We have also characterized the following parts

  1. BBa_K525405 - Fusion protein of S-layer SbpA and mCitrine: This fluorescent S-layer fusion protein is used to characterize purification methods and to demonstrate the S-layers ability to self-assemble on surfaces.
  2. BBa_K525512 - Polycistronic expression of BisdA and BisdB: This is the version of BPA degrading BioBricks found in the partsregistry - comparison to our fusion protein BBa_K525515.
  3. BBa_K525517 - Fusion Protein of BisdA and BisdB (expressed): This fusion protein improves the bisphenol A degradation in E. coli compared to the so far in the partsregistry existing BPA degrading BioBricks.
  4. BBa_K525234 - Fusion protein of S-layer CspB and mRFP: This fluorescent S-layer fusion protein is used to characterize the intracellular localisation as well as purification methods for CspB S-layers from Corynebacterium halotolerans.
  5. BBa_K525121 - S-layer protein CspB with TAT-sequence and lipid anchor: This fluorescent S-layer fusion protein is used to characterize the intracellular localisation and purification methods for CspB S-layers from Corynebacterium glutamicum.
  6. BBa_K525123 - S-layer protein CspB with lipid anchor: This fluorescent S-layer fusion protein is used to characterize the intracellular localisation and purification methods for CspB S-layers from Corynebacterium glutamicum.

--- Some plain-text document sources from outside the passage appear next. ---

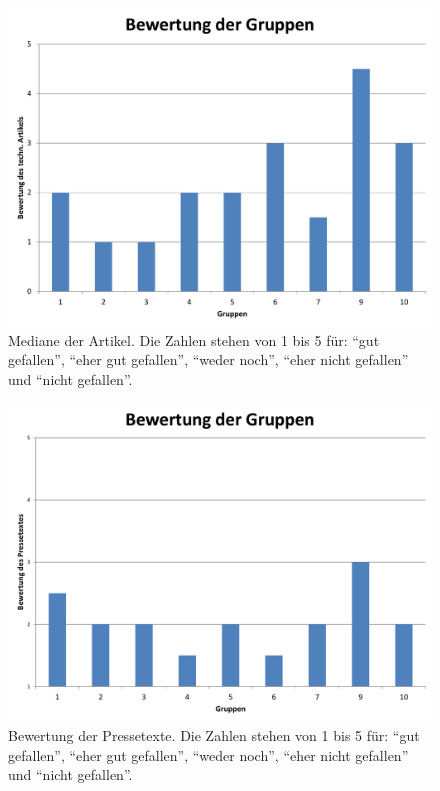 \begin{figure}[h!tbp]
    \begin{center}
        \includegraphics[width=\textwidth]{images/bewertungen-artikel}
    \end{center}
    \caption{Mediane der Artikel. Die Zahlen 
    stehen von 1 bis 5 für: \enquote{gut gefallen}, \enquote{eher gut 
    gefallen}, \enquote{weder noch}, \enquote{eher nicht gefallen} und 
    \enquote{nicht gefallen}.}
    \label{fig:mediane}
\end{figure}

\begin{figure}[h!tbp]
    \begin{center}
        \includegraphics[width=\textwidth]{images/bewertungen}
    \end{center}
    \caption{Bewertung der Pressetexte. Die Zahlen 
    stehen von 1 bis 5 für: \enquote{gut gefallen}, \enquote{eher gut 
    gefallen}, \enquote{weder noch}, \enquote{eher nicht gefallen} und 
    \enquote{nicht gefallen}.}
    \label{fig:bewertungen}
\end{figure}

  7. BBa_K525222 - S-layer protein CspB: This fluorescent S-layer fusion protein is used to characterize the intracellular localisation and purification methods for CspB S-layers from Corynebacterium halotolerans.

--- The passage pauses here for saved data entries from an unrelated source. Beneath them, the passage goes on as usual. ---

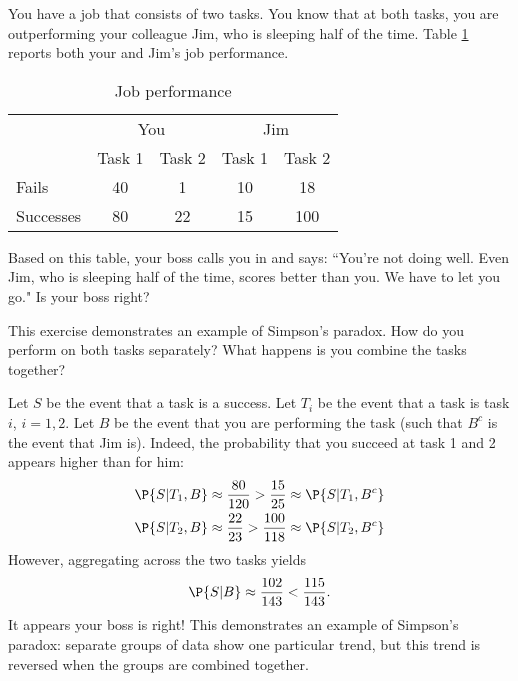 	\begin{exercise}
		You have a job that consists of two tasks. You know that at both tasks, you are outperforming your colleague Jim, who is sleeping half of the time. Table \ref{fig:chap04:02} reports both your and Jim's job performance.
		
		\begin{table}[!ht]
			\caption{Job performance}
			\label{fig:chap04:02}
			\centering
			\begin{tabular}{lcccc}
				\toprule
				& \multicolumn{2}{c}{You} & \multicolumn{2}{c}{Jim} \\
				\cmidrule(lr){2-3}\cmidrule(lr){4-5}
				& Task 1 & Task 2 & Task 1 & Task 2 \\
				\midrule
				Fails & 40 & 1 & 10 & 18 \\
				Successes & 80 & 22 & 15 & 100 \\
				\bottomrule
			\end{tabular}
		\end{table}
		Based on this table, your boss calls you in and says: ``You're not doing well. Even Jim, who is sleeping half of the time, scores better than you. We have to let you go." Is your boss right?
		\begin{hint}
			This exercise demonstrates an example of Simpson's paradox. How do you perform on both tasks separately? What happens is you combine the tasks together?
		\end{hint}
		\begin{solution}
			Let $S$ be the event that a task is a success. Let $T_i$ be the event that a task is task $i$, $i = 1, 2$. Let $B$ be the event that you are performing the task (such that $B^c$ is the event that Jim is). Indeed, the probability that you succeed at task 1 and 2 appears higher than for him:
			\begin{align*}
				\P{S | T_1, B} \approx \frac{80}{120} > \frac{15}{25} \approx \P{S | T_1, B^c} \\
				\P{S | T_2, B} \approx \frac{22}{23} > \frac{100}{118} \approx \P{S | T_2, B^c}
			\end{align*}
			However, aggregating across the two tasks yields
			\begin{align*}
				\P{S | B} \approx \frac{102}{143} < \frac{115}{143}.
			\end{align*}
			It appears your boss is right! This demonstrates an example of Simpson's paradox: separate groups of data show one particular trend, but this trend is reversed when the groups are combined together.
		\end{solution}
	\end{exercise}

  8. BBa_K525223 - S-layer protein CspB with lipid anchor: This fluorescent S-layer fusion protein is used to characterize the intracellular localisation and purification methods for CspB S-layers from Corynebacterium halotolerans.
  9. BBa_K525224 - S-layer protein CspB with TAT-sequence: This fluorescent S-layer fusion protein is used to characterize the intracellular localisation and purification methods for CspB S-layers from Corynebacterium halotolerans.
  10. BBa_K525304 - Fusion protein of S-layer SbpA and mCherry: Characterization of induction and expression profiles of this S-layer fusion protein.
  11. BBa_K525306 - Fusion protein of S-layer SgsE and mCerulean: Characterization of induction and expression profiles of this S-layer fusion protein.
  12. BBa_K525406 - Fusion protein of S-layer SbpA and mCerulean: Characterization of induction and expression profiles of this S-layer fusion protein.
  13. BBa_K525311 - Fusion protein of S-layer SgsE and firefly luciferase: Characterization of induction and expression profiles, purification and stability of luciferase activity of this S-layer fusion protein.
  14. BBa_K525551 - Polycistronic expression of FNR, BisdA and BisdB: Characterization of the BPA degradation ability of this device.
  15. BBa_K525562 - Expression of fusion protein of FNR, BisdA and BisdB: Characterization of the BPA degradation ability of this device.
  16. BBa_K525582 - Polycistronic expression of FNR and fusion protein BisdA and BisdB: Characterization of the BPA degradation ability of this device.